Y digo esto porque el Santo Padre se equivocó de medio a medio. Se equivocó porque anticlericalismo y laicismo no es lo mismo, sino más bien son posiciones antagónicas. El laicismo garantiza la neutralidad y la libertad religiosa, cosa que no hace el anticlericalismo. Por otro lado, el Papa se equivoca al situar el anticlericalismo español en la década de los treinta. Precisamente en la ciudad que después visitó, Barcelona, se produjeron importantes quemas de iglesias y conventos en 1909, durante la Semana Trágica, mientras España era una monarquía parlamentaria. Está claro que durante la Segunda República también hubo mucha yesca, bajo el lema de que “la única iglesia que ilumina es la que arde” (no me negaréis que el lema es ocurrente), pero ese sentimiento anticlerical venía de antiguo y estaba “apoyado” en una iglesia anquilosada en el pasado, distante de la ciudadanía, que dio soporte en 1923, al igual que la corona, al golpe de estado de Primo de Ribera que acabó con el sistema parlamentario.
Entonces, ¿a qué vienen estas declaraciones del Papa? Alguien, quizás Rouco y sus secuaces, se lo aconsejaron. Que si Zapatero está acabando con la familia, que si este gobierno es la reencarnación de la FAI, la CNT y el PCE de 1936 todo junto y multiplicado por mil… Lo que yo creo es que la iglesia sigue un imparable camino de alejamiento de la sociedad. A cada paso que da se aleja de un colectivo, cuando condena el uso del preservativo o no reconociendo el matrimonio entre homosexuales, por no hablar de la ausencia total de evolución interna, ¿por qué las mujeres no se pueden ordenar sacerdotes? ¿Por que los curas no se pueden casar?
De todos modos, desde mi ateismo practicante, he sido siempre un férreo defensor de la religión católica ¿contradicción?, no, coherencia.
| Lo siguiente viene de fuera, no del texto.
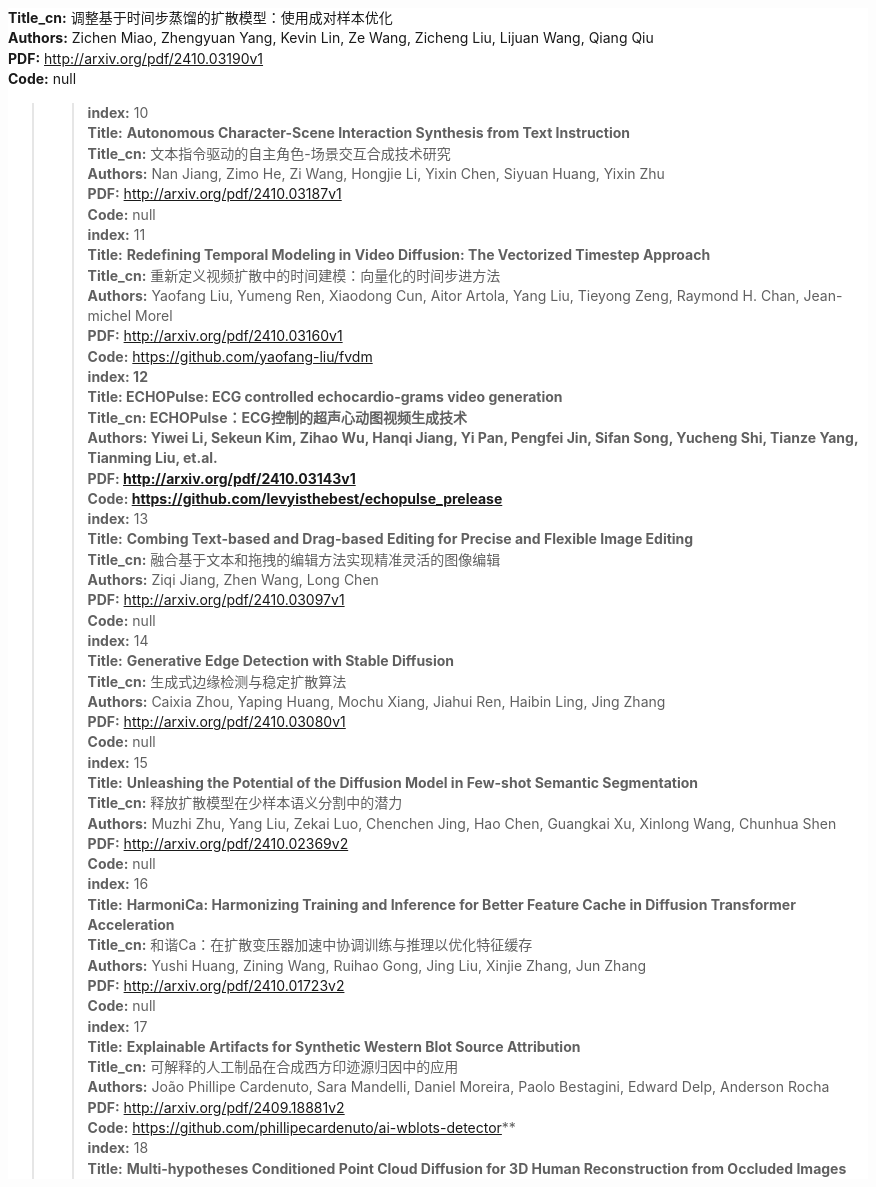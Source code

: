 **Title_cn:** 调整基于时间步蒸馏的扩散模型：使用成对样本优化<br />
**Authors:** Zichen Miao, Zhengyuan Yang, Kevin Lin, Ze Wang, Zicheng Liu, Lijuan Wang, Qiang Qiu<br />
**PDF:** <http://arxiv.org/pdf/2410.03190v1><br />
**Code:** null<br />
>>**index:** 10<br />
**Title:** **Autonomous Character-Scene Interaction Synthesis from Text Instruction**<br />
**Title_cn:** 文本指令驱动的自主角色-场景交互合成技术研究<br />
**Authors:** Nan Jiang, Zimo He, Zi Wang, Hongjie Li, Yixin Chen, Siyuan Huang, Yixin Zhu<br />
**PDF:** <http://arxiv.org/pdf/2410.03187v1><br />
**Code:** null<br />
>>**index:** 11<br />
**Title:** **Redefining Temporal Modeling in Video Diffusion: The Vectorized Timestep   Approach**<br />
**Title_cn:** 重新定义视频扩散中的时间建模：向量化的时间步进方法<br />
**Authors:** Yaofang Liu, Yumeng Ren, Xiaodong Cun, Aitor Artola, Yang Liu, Tieyong Zeng, Raymond H. Chan, Jean-michel Morel<br />
**PDF:** <http://arxiv.org/pdf/2410.03160v1><br />
**Code:** <https://github.com/yaofang-liu/fvdm>**<br />
>>**index:** 12<br />
**Title:** **ECHOPulse: ECG controlled echocardio-grams video generation**<br />
**Title_cn:** ECHOPulse：ECG控制的超声心动图视频生成技术<br />
**Authors:** Yiwei Li, Sekeun Kim, Zihao Wu, Hanqi Jiang, Yi Pan, Pengfei Jin, Sifan Song, Yucheng Shi, Tianze Yang, Tianming Liu, et.al.<br />
**PDF:** <http://arxiv.org/pdf/2410.03143v1><br />
**Code:** <https://github.com/levyisthebest/echopulse_prelease>**<br />
>>**index:** 13<br />
**Title:** **Combing Text-based and Drag-based Editing for Precise and Flexible Image   Editing**<br />
**Title_cn:** 融合基于文本和拖拽的编辑方法实现精准灵活的图像编辑<br />
**Authors:** Ziqi Jiang, Zhen Wang, Long Chen<br />
**PDF:** <http://arxiv.org/pdf/2410.03097v1><br />
**Code:** null<br />
>>**index:** 14<br />
**Title:** **Generative Edge Detection with Stable Diffusion**<br />
**Title_cn:** 生成式边缘检测与稳定扩散算法<br />
**Authors:** Caixia Zhou, Yaping Huang, Mochu Xiang, Jiahui Ren, Haibin Ling, Jing Zhang<br />
**PDF:** <http://arxiv.org/pdf/2410.03080v1><br />
**Code:** null<br />
>>**index:** 15<br />
**Title:** **Unleashing the Potential of the Diffusion Model in Few-shot Semantic   Segmentation**<br />
**Title_cn:** 释放扩散模型在少样本语义分割中的潜力<br />
**Authors:** Muzhi Zhu, Yang Liu, Zekai Luo, Chenchen Jing, Hao Chen, Guangkai Xu, Xinlong Wang, Chunhua Shen<br />
**PDF:** <http://arxiv.org/pdf/2410.02369v2><br />
**Code:** null<br />
>>**index:** 16<br />
**Title:** **HarmoniCa: Harmonizing Training and Inference for Better Feature Cache   in Diffusion Transformer Acceleration**<br />
**Title_cn:** 和谐Ca：在扩散变压器加速中协调训练与推理以优化特征缓存<br />
**Authors:** Yushi Huang, Zining Wang, Ruihao Gong, Jing Liu, Xinjie Zhang, Jun Zhang<br />
**PDF:** <http://arxiv.org/pdf/2410.01723v2><br />
**Code:** null<br />
>>**index:** 17<br />
**Title:** **Explainable Artifacts for Synthetic Western Blot Source Attribution**<br />
**Title_cn:** 可解释的人工制品在合成西方印迹源归因中的应用<br />
**Authors:** João Phillipe Cardenuto, Sara Mandelli, Daniel Moreira, Paolo Bestagini, Edward Delp, Anderson Rocha<br />
**PDF:** <http://arxiv.org/pdf/2409.18881v2><br />
**Code:** <https://github.com/phillipecardenuto/ai-wblots-detector>**<br />
>>**index:** 18<br />
**Title:** **Multi-hypotheses Conditioned Point Cloud Diffusion for 3D Human   Reconstruction from Occluded Images**<br />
Me molesta mucho cuando se ataca a la iglesia y se la caricaturiza sin venir a cuento, en eso los ingleses son unos especialistas, ¿se atrevería todos esos que desde el falso progresismo caricaturizan a la iglesia a hacer lo mismo con los musulmanes? Está claro que no. El miedo les atenaza porque aquellos no se andan con chiquitas y a Salman Rushdie todavía le están buscando y ya hace 22 años que escribió los “Versos satánicos”.
Mi laicidad me lleva a defender a todo aquel que, desde el respeto, quiera practicar su religión… otra cosa es cuando me quieren atacar a mi (..con esto de la laicidad agresiva, que no, que yo no soy agresivo)
Para terminar, lo dicho no justifica la ausencia de nuestro presidente en el recibimiento al Papa, ya que mientras Razinger decía esto, Zapatero estaba de visita en Afganistán con dos de sus ministras. El Papa es un jefe de estado que se merece el mismo respeto que cualquier otro, Y a todo esto, Rajoy, ¿dónde está Rajoy? Creo que el próximo post, si la actualidad me lo permite hablaré del “gallego desaparecido”.